Action et prière distinguées et cependant très unifiées dans la pensée vincentienne, sont favorisées par une vie communautaire digne de ce nom. Depuis une vingtaine d’années, les Instituts religieux en général ont beaucoup réfléchi et beaucoup expérimenté en ce domaine de la vie communautaire. Il semble que le fractionnement excessif des communautés - leur “atomisation” disent certains observateurs - ait engendré d’autres difficultés. En effet, en méditant le dessein de Dieu sur l’humanité, il est évident qu’il ne peut y avoir d’accomplissement de la personne humaine si l’individu ne consent pas à sortir de lui-même pour s’insérer dans une famille, une cité, dans l’Eglise. La vie communautaire, élément indissociable de la vie religieuse quotidiennement vécue et périodiquement révisée, devrait toujours apporter, et apporte en réalité, beaucoup à ses membres, grâce au concours actif et intelligent de chaque sœur, grâce au bienfait de la complémentarité à travers les diversités, grâce à l’entraide fraternelle qui sont autant de tests de dilection dans le Seigneur. Une telle vie communautaire est en outre, comme le rappelle le chapitre VI de “Lumen Gentium”, une manifestation et une annonce du monde à venir, déjà en gestation dans l’histoire présente. Si le témoignage individuel a sa valeur, la communauté religieuse élargit singulièrement la surface du témoignage évangélique, multiplie sa puissance d’impact. Le groupe est plus que la somme de ses membres. Le monde contemporain a grand besoin de la visibilité et de la transparence spirituelle des communautés religieuses.
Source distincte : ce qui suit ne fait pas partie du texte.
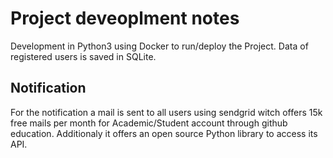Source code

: # Project deveoplment notes
Development in Python3 using Docker to run/deploy the Project. Data of registered users is saved in SQLite.
## Notification
For the notification a mail is sent to all users using sendgrid witch offers 15k free mails per month for Academic/Student account through github education. Additionaly it offers an open source Python library to access its API.
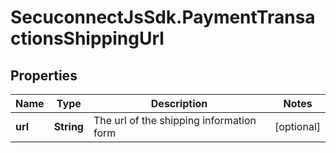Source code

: # SecuconnectJsSdk.PaymentTransactionsShippingUrl

## Properties
Name | Type | Description | Notes
------------ | ------------- | ------------- | -------------
**url** | **String** | The url of the shipping information form | [optional] 


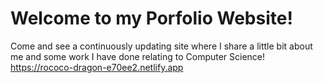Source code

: # Welcome to my Porfolio Website!

Come and see a continuously updating site where I share a little bit about me and some work I have done relating to Computer Science!
https://rococo-dragon-e70ee2.netlify.app


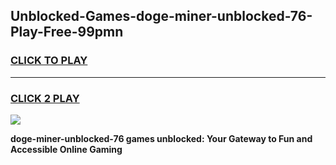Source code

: 
## Unblocked-Games-doge-miner-unblocked-76-Play-Free-99pmn
<h3>
<a href="https://premium76.site?title=doge-miner-unblocked-76&ref=23A">CLICK TO PLAY</a></h3>
<hr>

<h3>
<a href="https://premium76.site?title=doge-miner-unblocked-76&ref=23A">CLICK 2 PLAY</a>
  
</h3>

<a href="https://premium76.site?title=doge-miner-unblocked-76&ref=23A"><img src="https://clearcache.store/games.png"></a>


**doge-miner-unblocked-76 games unblocked: Your Gateway to Fun and Accessible Online Gaming**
Puis-je encore vous confier un souhait ecclésial, que saint Vincent de Paul vous aurait sans doute exprimé au cours de votre récent chapitre? Mes Soeurs, faites l’impossible pour aller vers les plus pauvres! Ils sont si nombreux aujourd’hui! Ru nom de l’Eglise, je désigne à votre attention, que dis-je, à la charité de Dieu qui brûle en vos cœurs, les réfugiés, les chômeurs, les affamés, les victimes de la drogue et de la marginalisation. Plus vous serez disponibles aux plus malheureux, plus vous éprouverez le besoin de vivre vous-mêmes cette pauvreté matérielle dont parlait avec ardeur saint Vincent de Paul: “Vous avez droit uniquement au vêtement et à la nourriture, le reste appartient aux pauvres” (P. COSTE, CM, Ecrits et Conférences de saint Vincent, tom. X). L’Eglise tout entière a besoin de se souvenir que, si l’évangélisation ne peut faire fi des moyens du temps, les évangélisateurs doivent apparaître comme les disciples du Christ pauvre.
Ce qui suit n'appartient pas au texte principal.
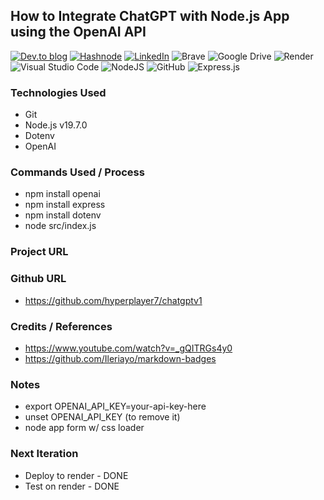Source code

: ## How to Integrate ChatGPT with Node.js App using the OpenAI API

<a target="_blank" href="https://dev.to/hyperplayer7">![Dev.to blog](https://img.shields.io/badge/dev.to-0A0A0A?style=for-the-badge&logo=dev.to&logoColor=white)</a>
<a target="_blank" href="https://shoshin.hashnode.dev/">![Hashnode](https://img.shields.io/badge/Hashnode-2962FF?style=for-the-badge&logo=hashnode&logoColor=white)</a>
<a target="_blank" href="https://www.linkedin.com/in/bryancarlsonchan/">![LinkedIn](https://img.shields.io/badge/linkedin-%230077B5.svg?style=for-the-badge&logo=linkedin&logoColor=white)</a>
![Brave](https://img.shields.io/badge/Brave-FB542B?style=for-the-badge&logo=Brave&logoColor=white)
![Google Drive](https://img.shields.io/badge/Google%20Drive-4285F4?style=for-the-badge&logo=googledrive&logoColor=white)
![Render](https://img.shields.io/badge/Render-%46E3B7.svg?style=for-the-badge&logo=render&logoColor=white)
![Visual Studio Code](https://img.shields.io/badge/Visual%20Studio%20Code-0078d7.svg?style=for-the-badge&logo=visual-studio-code&logoColor=white)
![NodeJS](https://img.shields.io/badge/node.js-6DA55F?style=for-the-badge&logo=node.js&logoColor=white)
![GitHub](https://img.shields.io/badge/github-%23121011.svg?style=for-the-badge&logo=github&logoColor=white)
![Express.js](https://img.shields.io/badge/express.js-%23404d59.svg?style=for-the-badge&logo=express&logoColor=%2361DAFB)



### Technologies Used
- Git
- Node.js v19.7.0
- Dotenv
- OpenAI


### Commands Used / Process
- npm install openai
- npm install express
- npm install dotenv
- node src/index.js


### Project URL
<!-- - https://devtaminnodeapimongodb.onrender.com/ -->

### Github URL
- https://github.com/hyperplayer7/chatgptv1

### Credits / References
- https://www.youtube.com/watch?v=_gQITRGs4y0
- https://github.com/Ileriayo/markdown-badges

### Notes
- export OPENAI_API_KEY=your-api-key-here
- unset OPENAI_API_KEY (to remove it)
- node app form w/ css loader

### Next Iteration
- Deploy to render - DONE
- Test on render - DONE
Allez, chères Sœurs, par le monde entier! L’Eglise compte beaucoup sur vous. Elle sait que la mobilité apostolique fait partie de votre consécration. L’Eglise, de diverses manières, vous communique les richesses du Christ pour aller toujours plus loin dans cet éminent service des pauvres. L’Eglise vous propose aussi son enseignement magistériel pour éclairer les situations socio-politiques et les problèmes éthiques auxquels tant de Filles de la Charité se trouvent affrontées dans leur amour des pauvres. Que les Sœurs utilisent au mieux toutes ces sources!
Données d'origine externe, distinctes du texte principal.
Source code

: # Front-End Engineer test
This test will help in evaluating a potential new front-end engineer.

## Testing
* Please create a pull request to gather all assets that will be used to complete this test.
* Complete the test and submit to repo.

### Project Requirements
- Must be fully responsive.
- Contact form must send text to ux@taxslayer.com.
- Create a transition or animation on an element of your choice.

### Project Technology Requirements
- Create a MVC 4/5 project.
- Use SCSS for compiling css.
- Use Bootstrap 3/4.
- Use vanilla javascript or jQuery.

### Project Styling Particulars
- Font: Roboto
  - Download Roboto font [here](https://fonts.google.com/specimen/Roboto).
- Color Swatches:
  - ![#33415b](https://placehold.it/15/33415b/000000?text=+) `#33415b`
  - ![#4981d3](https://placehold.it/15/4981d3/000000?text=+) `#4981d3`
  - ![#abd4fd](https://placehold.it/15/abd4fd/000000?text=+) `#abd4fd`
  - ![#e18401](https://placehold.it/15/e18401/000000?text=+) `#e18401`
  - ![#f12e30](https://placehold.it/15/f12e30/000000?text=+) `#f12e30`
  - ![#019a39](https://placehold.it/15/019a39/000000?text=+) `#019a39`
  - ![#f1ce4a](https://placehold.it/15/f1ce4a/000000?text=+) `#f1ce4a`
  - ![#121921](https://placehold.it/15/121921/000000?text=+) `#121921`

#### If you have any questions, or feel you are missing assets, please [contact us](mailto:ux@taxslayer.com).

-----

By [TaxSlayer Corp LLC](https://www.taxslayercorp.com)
Au terme de notre entretien, tournons-nous ensemble vers le Christ Rédempteur. Supplions-le de susciter des vocations nombreuses pour votre Compagnie. Tant de jeunes, bouleversées par la misère du monde pourraient trouver place dans vos rangs, investir tous leurs talents pour le service des plus pauvres et connaître paradoxalement le bonheur évangélique des Béatitudes! Supplions aussi la Mère du Rédempteur, l’Unique Mère de la Compagnie, d’accompagner toutes les Sœurs dans leur donation au Seigneur et leurs relations avec les pauvres.
Avec mon affectueuse Bénédiction Apostolique.